Facing a screen that counts down the time, each inventor was given five minutes to pitch his or her idea to the panel, followed with questions and discussion. About a product called the Zipline, a remote control holder with a retractable line: “I can relate to this: when I was a child, I was the remote control,” said Khubani, as his parents would ask him to turn up the sound or change the channel. However, “a remote gives you freedom; this limits it.” Gordon added, “My wife would kill me if I mounted it to the wall.” After some discussion, the vote is a thumbs down. “We don’t want to have to convince people they want it,” Khubani said. “We want, ‘Yes, I want it.’”
When inventor Michael Mann’s turn came up, he first picked up TeleBrands’ successful Windshield Wonder off a nearby table. “This is for the inside of the car? We have something for the outside.” His TriTrak windshield wiper blade already had a proven track record with consumers through airings of Mann’s earlier commercials. “This is interesting,” said Khubani. “They sold 10,000 in one weekend—you can’t ignore those numbers.”
Lisa Zidlick brought her portable storage system with interchangeable pouches called Bag Bundle, of which she’s already sold almost 2,000. Its multitude of uses include scrapbooking, travel, jewelry, and kids’ items. She said her husband even has one for his hardware in the garage. She added that the system could be made in college colors, or in such shapes as hearts or dinosaurs. “There may be something there; it’s not clear at the moment,” said Khubani.
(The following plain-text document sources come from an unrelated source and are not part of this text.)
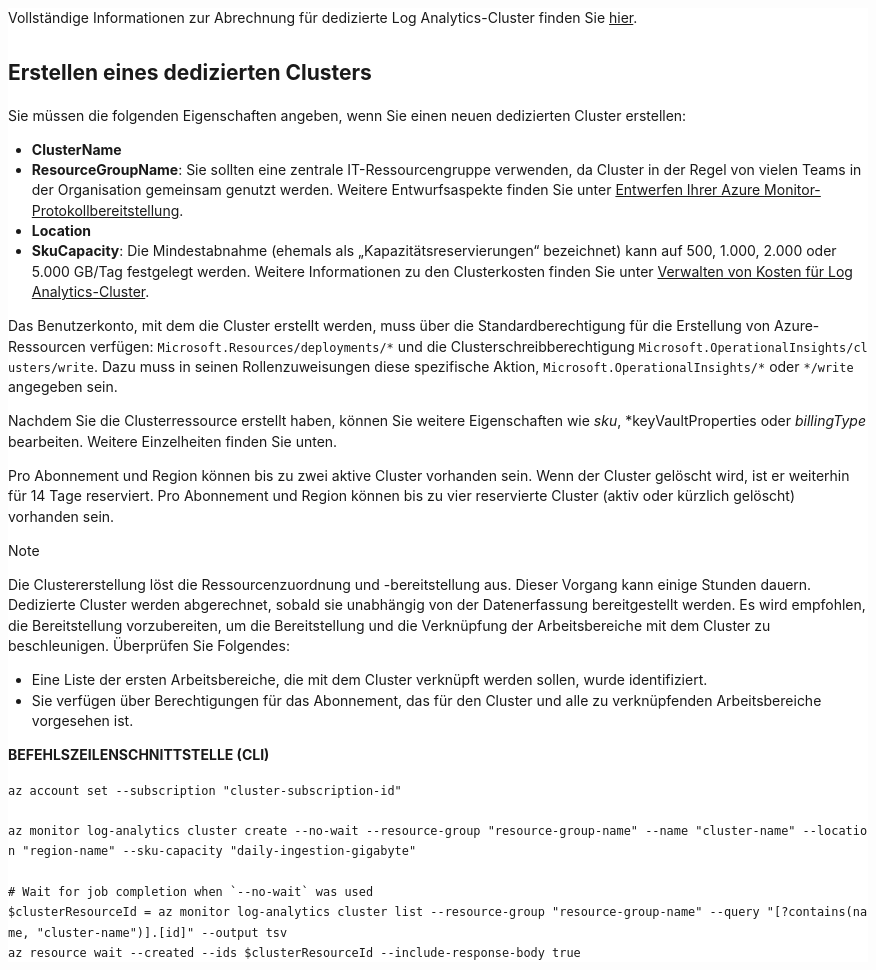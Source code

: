 Vollständige Informationen zur Abrechnung für dedizierte Log Analytics-Cluster finden Sie [hier](./manage-cost-storage.md#log-analytics-dedicated-clusters).

## <a name="create-a-dedicated-cluster"></a>Erstellen eines dedizierten Clusters

Sie müssen die folgenden Eigenschaften angeben, wenn Sie einen neuen dedizierten Cluster erstellen:

- **ClusterName**
- **ResourceGroupName**: Sie sollten eine zentrale IT-Ressourcengruppe verwenden, da Cluster in der Regel von vielen Teams in der Organisation gemeinsam genutzt werden. Weitere Entwurfsaspekte finden Sie unter [Entwerfen Ihrer Azure Monitor-Protokollbereitstellung](../logs/design-logs-deployment.md).
- **Location**
- **SkuCapacity**: Die Mindestabnahme (ehemals als „Kapazitätsreservierungen“ bezeichnet) kann auf 500, 1.000, 2.000 oder 5.000 GB/Tag festgelegt werden. Weitere Informationen zu den Clusterkosten finden Sie unter [Verwalten von Kosten für Log Analytics-Cluster](./manage-cost-storage.md#log-analytics-dedicated-clusters). 

Das Benutzerkonto, mit dem die Cluster erstellt werden, muss über die Standardberechtigung für die Erstellung von Azure-Ressourcen verfügen: `Microsoft.Resources/deployments/*` und die Clusterschreibberechtigung `Microsoft.OperationalInsights/clusters/write`. Dazu muss in seinen Rollenzuweisungen diese spezifische Aktion, `Microsoft.OperationalInsights/*` oder `*/write` angegeben sein.

Nachdem Sie die Clusterressource erstellt haben, können Sie weitere Eigenschaften wie *sku*, *keyVaultProperties oder *billingType* bearbeiten. Weitere Einzelheiten finden Sie unten.

Pro Abonnement und Region können bis zu zwei aktive Cluster vorhanden sein. Wenn der Cluster gelöscht wird, ist er weiterhin für 14 Tage reserviert. Pro Abonnement und Region können bis zu vier reservierte Cluster (aktiv oder kürzlich gelöscht) vorhanden sein.

> [!NOTE]
> Die Clustererstellung löst die Ressourcenzuordnung und -bereitstellung aus. Dieser Vorgang kann einige Stunden dauern.
> Dedizierte Cluster werden abgerechnet, sobald sie unabhängig von der Datenerfassung bereitgestellt werden. Es wird empfohlen, die Bereitstellung vorzubereiten, um die Bereitstellung und die Verknüpfung der Arbeitsbereiche mit dem Cluster zu beschleunigen. Überprüfen Sie Folgendes:
> - Eine Liste der ersten Arbeitsbereiche, die mit dem Cluster verknüpft werden sollen, wurde identifiziert.
> - Sie verfügen über Berechtigungen für das Abonnement, das für den Cluster und alle zu verknüpfenden Arbeitsbereiche vorgesehen ist.

**BEFEHLSZEILENSCHNITTSTELLE (CLI)**
```azurecli
az account set --subscription "cluster-subscription-id"

az monitor log-analytics cluster create --no-wait --resource-group "resource-group-name" --name "cluster-name" --location "region-name" --sku-capacity "daily-ingestion-gigabyte"

# Wait for job completion when `--no-wait` was used
$clusterResourceId = az monitor log-analytics cluster list --resource-group "resource-group-name" --query "[?contains(name, "cluster-name")].[id]" --output tsv
az resource wait --created --ids $clusterResourceId --include-response-body true
```

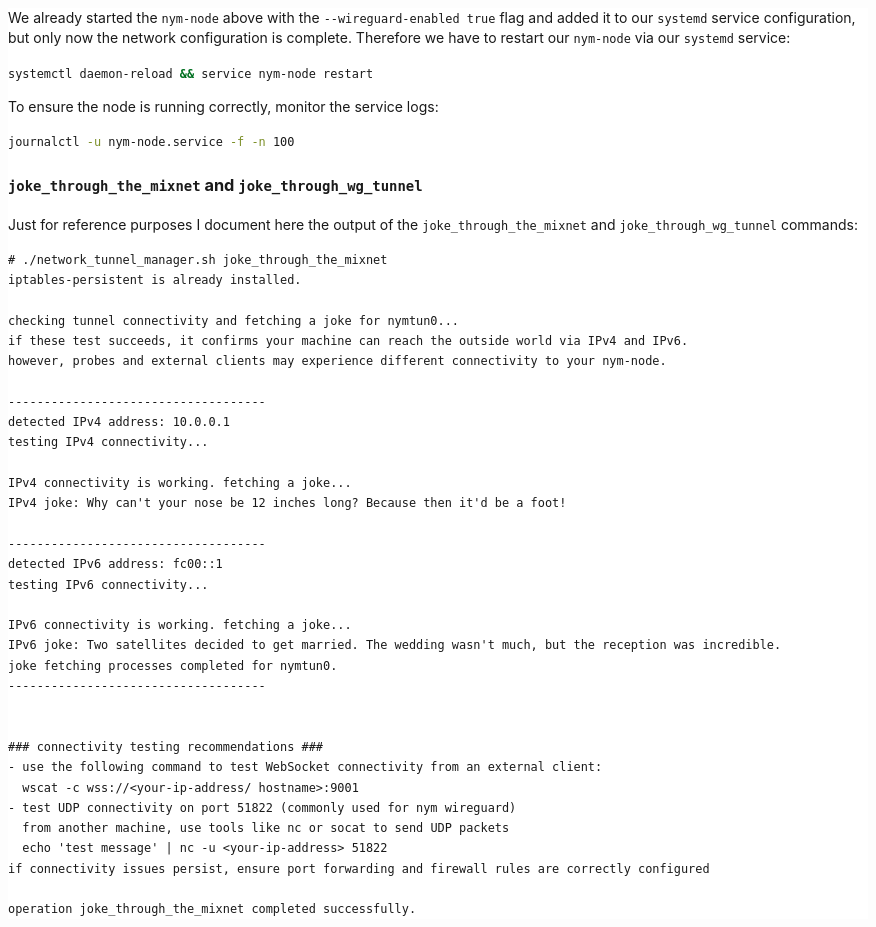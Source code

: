 We already started the `nym-node` above with the `--wireguard-enabled true` flag and added it to our `systemd` service configuration, but only now the network configuration is complete. Therefore we have to restart our `nym-node` via our `systemd` service:
```bash
systemctl daemon-reload && service nym-node restart
```

To ensure the node is running correctly, monitor the service logs:
```bash
journalctl -u nym-node.service -f -n 100
```

### `joke_through_the_mixnet` and `joke_through_wg_tunnel`

Just for reference purposes I document here the output of the `joke_through_the_mixnet` and `joke_through_wg_tunnel` commands:

```txt
# ./network_tunnel_manager.sh joke_through_the_mixnet
iptables-persistent is already installed.

checking tunnel connectivity and fetching a joke for nymtun0...
if these test succeeds, it confirms your machine can reach the outside world via IPv4 and IPv6.
however, probes and external clients may experience different connectivity to your nym-node.

------------------------------------
detected IPv4 address: 10.0.0.1
testing IPv4 connectivity...

IPv4 connectivity is working. fetching a joke...
IPv4 joke: Why can't your nose be 12 inches long? Because then it'd be a foot!

------------------------------------
detected IPv6 address: fc00::1
testing IPv6 connectivity...

IPv6 connectivity is working. fetching a joke...
IPv6 joke: Two satellites decided to get married. The wedding wasn't much, but the reception was incredible.
joke fetching processes completed for nymtun0.
------------------------------------


### connectivity testing recommendations ###
- use the following command to test WebSocket connectivity from an external client:
  wscat -c wss://<your-ip-address/ hostname>:9001 
- test UDP connectivity on port 51822 (commonly used for nym wireguard) 
  from another machine, use tools like nc or socat to send UDP packets 
  echo 'test message' | nc -u <your-ip-address> 51822 
if connectivity issues persist, ensure port forwarding and firewall rules are correctly configured 

operation joke_through_the_mixnet completed successfully.
```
The panel liked the Happy Body Stretch Strap from inventor and personal trainer William Pavelec, as it was a cheaper version of a back product that costs hundreds of dollars. “I’ve got Grandmas using this,” said Pavelec—and the panel as well, as he had the three judges stretch with it themselves to test it out. “I like its ease of use,” said Gordon. “If you can get substantiation on this, from a doctor or physical therapist, we’re interested,” added Khubani.
Another hit was the Wine Balloon, which at the end of the day was the only invention that TeleBrands was planning to pursue. The product uses a balloon to keep air out of a leftover bottle of wine.
“I think it’s great,” said Cohen. “I’ve thrown out a whole bottle of wine because it didn’t taste right.” And while Khubani said he could raise all types of objections, “I think it’s so novel; I think that will drive sales.”